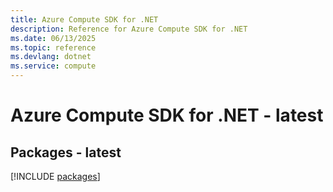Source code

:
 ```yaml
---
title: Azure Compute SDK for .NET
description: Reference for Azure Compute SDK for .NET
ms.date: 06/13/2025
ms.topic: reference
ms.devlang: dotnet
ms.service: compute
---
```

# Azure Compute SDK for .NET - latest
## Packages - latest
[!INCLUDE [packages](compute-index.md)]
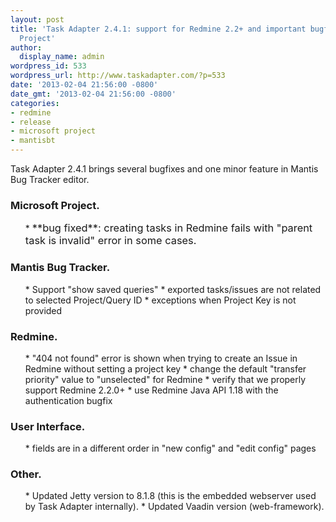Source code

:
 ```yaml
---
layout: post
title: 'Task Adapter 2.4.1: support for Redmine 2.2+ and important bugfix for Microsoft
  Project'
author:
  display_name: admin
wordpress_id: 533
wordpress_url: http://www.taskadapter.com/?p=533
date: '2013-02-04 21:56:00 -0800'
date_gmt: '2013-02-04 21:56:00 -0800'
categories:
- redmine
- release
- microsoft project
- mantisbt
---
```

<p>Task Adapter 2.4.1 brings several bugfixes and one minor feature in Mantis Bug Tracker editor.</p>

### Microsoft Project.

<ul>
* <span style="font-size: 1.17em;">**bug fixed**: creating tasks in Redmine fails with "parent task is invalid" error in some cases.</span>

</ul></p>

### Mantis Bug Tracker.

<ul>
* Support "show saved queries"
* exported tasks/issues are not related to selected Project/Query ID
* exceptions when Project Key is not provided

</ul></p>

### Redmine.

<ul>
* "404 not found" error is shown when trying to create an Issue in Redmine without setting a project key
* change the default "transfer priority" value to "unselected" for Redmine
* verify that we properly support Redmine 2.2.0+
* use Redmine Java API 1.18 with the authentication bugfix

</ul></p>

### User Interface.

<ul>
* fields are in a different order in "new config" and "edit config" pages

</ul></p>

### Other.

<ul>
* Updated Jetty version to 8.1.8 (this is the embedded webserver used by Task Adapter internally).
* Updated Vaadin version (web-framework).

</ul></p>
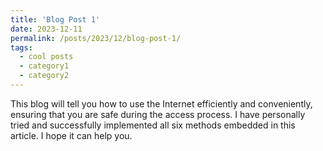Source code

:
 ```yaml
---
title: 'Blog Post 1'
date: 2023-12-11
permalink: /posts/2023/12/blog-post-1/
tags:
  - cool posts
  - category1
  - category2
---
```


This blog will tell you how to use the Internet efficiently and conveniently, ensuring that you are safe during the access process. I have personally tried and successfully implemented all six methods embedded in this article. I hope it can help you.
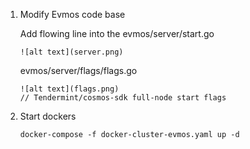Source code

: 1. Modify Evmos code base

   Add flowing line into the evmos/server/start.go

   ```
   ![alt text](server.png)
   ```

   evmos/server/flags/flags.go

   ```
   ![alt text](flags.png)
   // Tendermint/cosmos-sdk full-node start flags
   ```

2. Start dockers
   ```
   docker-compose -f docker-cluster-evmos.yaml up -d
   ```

**Task statement**: Using the entries above, find all lines with "embedded". Copy them.

**Solution for this exercise**:
* Updated Jetty version to 8.1.8 (this is the embedded webserver used by Task Adapter internally).
This blog will tell you how to use the Internet efficiently and conveniently, ensuring that you are safe during the access process. I have personally tried and successfully implemented all six methods embedded in this article. I hope it can help you.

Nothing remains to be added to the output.